[Stored data]
========
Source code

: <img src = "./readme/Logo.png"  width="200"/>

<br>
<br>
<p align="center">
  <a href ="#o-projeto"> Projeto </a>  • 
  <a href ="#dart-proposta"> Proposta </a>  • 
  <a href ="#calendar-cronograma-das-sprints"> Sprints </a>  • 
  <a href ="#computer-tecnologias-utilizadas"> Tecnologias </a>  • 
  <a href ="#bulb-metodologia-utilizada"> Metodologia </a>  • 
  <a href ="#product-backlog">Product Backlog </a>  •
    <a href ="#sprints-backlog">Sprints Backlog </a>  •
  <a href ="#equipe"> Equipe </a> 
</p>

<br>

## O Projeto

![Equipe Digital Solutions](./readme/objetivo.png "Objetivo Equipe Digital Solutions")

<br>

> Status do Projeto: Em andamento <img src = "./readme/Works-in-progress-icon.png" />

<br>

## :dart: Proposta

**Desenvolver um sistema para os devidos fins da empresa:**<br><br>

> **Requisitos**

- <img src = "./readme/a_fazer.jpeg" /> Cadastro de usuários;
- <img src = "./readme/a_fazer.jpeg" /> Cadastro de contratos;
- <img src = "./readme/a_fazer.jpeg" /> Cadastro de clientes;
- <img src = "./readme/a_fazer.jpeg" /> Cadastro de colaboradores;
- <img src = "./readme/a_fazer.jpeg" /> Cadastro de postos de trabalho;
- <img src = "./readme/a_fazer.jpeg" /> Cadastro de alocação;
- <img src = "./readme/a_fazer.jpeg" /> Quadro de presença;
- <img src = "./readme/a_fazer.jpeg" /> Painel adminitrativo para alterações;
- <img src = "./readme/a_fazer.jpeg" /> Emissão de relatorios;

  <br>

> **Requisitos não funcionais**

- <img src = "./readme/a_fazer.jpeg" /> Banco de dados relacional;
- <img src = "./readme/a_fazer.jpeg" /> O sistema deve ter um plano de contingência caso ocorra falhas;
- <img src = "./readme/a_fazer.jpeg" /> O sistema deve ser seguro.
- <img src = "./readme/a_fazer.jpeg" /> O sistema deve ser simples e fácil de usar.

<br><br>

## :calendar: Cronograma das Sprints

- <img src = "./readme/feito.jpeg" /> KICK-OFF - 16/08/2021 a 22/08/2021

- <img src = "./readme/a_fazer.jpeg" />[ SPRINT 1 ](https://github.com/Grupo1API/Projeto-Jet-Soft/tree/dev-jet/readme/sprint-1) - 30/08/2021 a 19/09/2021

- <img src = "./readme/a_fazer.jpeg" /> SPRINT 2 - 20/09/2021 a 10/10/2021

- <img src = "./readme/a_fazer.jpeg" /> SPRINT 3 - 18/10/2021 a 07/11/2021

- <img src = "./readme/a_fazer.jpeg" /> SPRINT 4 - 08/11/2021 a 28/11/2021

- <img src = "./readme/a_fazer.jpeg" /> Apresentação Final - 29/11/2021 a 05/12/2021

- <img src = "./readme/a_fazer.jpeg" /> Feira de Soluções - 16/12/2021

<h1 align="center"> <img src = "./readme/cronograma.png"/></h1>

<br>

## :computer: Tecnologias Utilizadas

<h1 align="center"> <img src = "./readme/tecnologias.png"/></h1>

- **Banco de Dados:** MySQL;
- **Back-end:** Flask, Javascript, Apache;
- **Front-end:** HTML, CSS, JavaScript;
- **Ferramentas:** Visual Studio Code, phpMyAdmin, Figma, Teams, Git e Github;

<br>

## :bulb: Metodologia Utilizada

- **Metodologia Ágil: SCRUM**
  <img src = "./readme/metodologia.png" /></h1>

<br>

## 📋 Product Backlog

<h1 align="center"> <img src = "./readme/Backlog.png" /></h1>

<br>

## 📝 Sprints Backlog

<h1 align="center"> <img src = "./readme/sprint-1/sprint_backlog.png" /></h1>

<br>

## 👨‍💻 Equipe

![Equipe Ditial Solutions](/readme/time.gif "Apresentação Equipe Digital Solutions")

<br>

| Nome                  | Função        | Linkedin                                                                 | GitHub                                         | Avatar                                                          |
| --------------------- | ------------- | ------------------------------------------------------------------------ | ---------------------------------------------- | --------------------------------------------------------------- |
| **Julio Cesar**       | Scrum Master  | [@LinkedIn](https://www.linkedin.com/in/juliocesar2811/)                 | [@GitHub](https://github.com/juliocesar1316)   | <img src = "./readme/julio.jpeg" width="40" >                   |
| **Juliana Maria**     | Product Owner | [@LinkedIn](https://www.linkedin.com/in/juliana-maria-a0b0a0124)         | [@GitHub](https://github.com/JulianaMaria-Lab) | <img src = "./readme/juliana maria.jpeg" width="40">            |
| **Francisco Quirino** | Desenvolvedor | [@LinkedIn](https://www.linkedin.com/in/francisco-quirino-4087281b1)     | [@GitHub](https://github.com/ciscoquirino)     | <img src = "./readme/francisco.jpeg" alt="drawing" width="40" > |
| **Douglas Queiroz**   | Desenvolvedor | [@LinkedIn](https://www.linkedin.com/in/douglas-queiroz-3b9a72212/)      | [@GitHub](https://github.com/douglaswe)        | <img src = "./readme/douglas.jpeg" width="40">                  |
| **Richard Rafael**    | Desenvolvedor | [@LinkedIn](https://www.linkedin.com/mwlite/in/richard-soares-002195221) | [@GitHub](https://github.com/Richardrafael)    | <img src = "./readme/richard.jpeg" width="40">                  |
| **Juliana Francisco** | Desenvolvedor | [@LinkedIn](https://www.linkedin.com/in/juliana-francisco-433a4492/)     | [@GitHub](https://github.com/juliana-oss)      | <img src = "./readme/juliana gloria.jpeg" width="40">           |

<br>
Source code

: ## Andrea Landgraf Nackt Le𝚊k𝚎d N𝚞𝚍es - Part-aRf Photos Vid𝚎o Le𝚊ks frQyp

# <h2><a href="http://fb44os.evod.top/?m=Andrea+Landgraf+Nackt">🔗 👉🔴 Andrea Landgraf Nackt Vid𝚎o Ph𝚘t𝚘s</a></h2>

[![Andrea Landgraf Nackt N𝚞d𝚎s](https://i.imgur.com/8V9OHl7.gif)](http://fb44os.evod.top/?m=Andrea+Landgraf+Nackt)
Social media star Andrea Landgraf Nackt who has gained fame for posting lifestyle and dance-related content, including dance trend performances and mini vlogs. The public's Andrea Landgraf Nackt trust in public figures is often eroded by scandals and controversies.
========
Beginning at the top of the records above, transcribe each line exactly up to and including the line that holds "deve ser seguro.".

EXERCISE ANSWER:
Source code

: <img src = "./readme/Logo.png"  width="200"/>

<br>
<br>
<p align="center">
  <a href ="#o-projeto"> Projeto </a>  • 
  <a href ="#dart-proposta"> Proposta </a>  • 
  <a href ="#calendar-cronograma-das-sprints"> Sprints </a>  • 
  <a href ="#computer-tecnologias-utilizadas"> Tecnologias </a>  • 
  <a href ="#bulb-metodologia-utilizada"> Metodologia </a>  • 
  <a href ="#product-backlog">Product Backlog </a>  •
    <a href ="#sprints-backlog">Sprints Backlog </a>  •
  <a href ="#equipe"> Equipe </a> 
</p>

<br>

## O Projeto

![Equipe Digital Solutions](./readme/objetivo.png "Objetivo Equipe Digital Solutions")

<br>

> Status do Projeto: Em andamento <img src = "./readme/Works-in-progress-icon.png" />

<br>

## :dart: Proposta

**Desenvolver um sistema para os devidos fins da empresa:**<br><br>

> **Requisitos**

- <img src = "./readme/a_fazer.jpeg" /> Cadastro de usuários;
- <img src = "./readme/a_fazer.jpeg" /> Cadastro de contratos;
- <img src = "./readme/a_fazer.jpeg" /> Cadastro de clientes;
- <img src = "./readme/a_fazer.jpeg" /> Cadastro de colaboradores;
- <img src = "./readme/a_fazer.jpeg" /> Cadastro de postos de trabalho;
- <img src = "./readme/a_fazer.jpeg" /> Cadastro de alocação;
- <img src = "./readme/a_fazer.jpeg" /> Quadro de presença;
- <img src = "./readme/a_fazer.jpeg" /> Painel adminitrativo para alterações;
- <img src = "./readme/a_fazer.jpeg" /> Emissão de relatorios;

  <br>

> **Requisitos não funcionais**

- <img src = "./readme/a_fazer.jpeg" /> Banco de dados relacional;
- <img src = "./readme/a_fazer.jpeg" /> O sistema deve ter um plano de contingência caso ocorra falhas;
- <img src = "./readme/a_fazer.jpeg" /> O sistema deve ser seguro.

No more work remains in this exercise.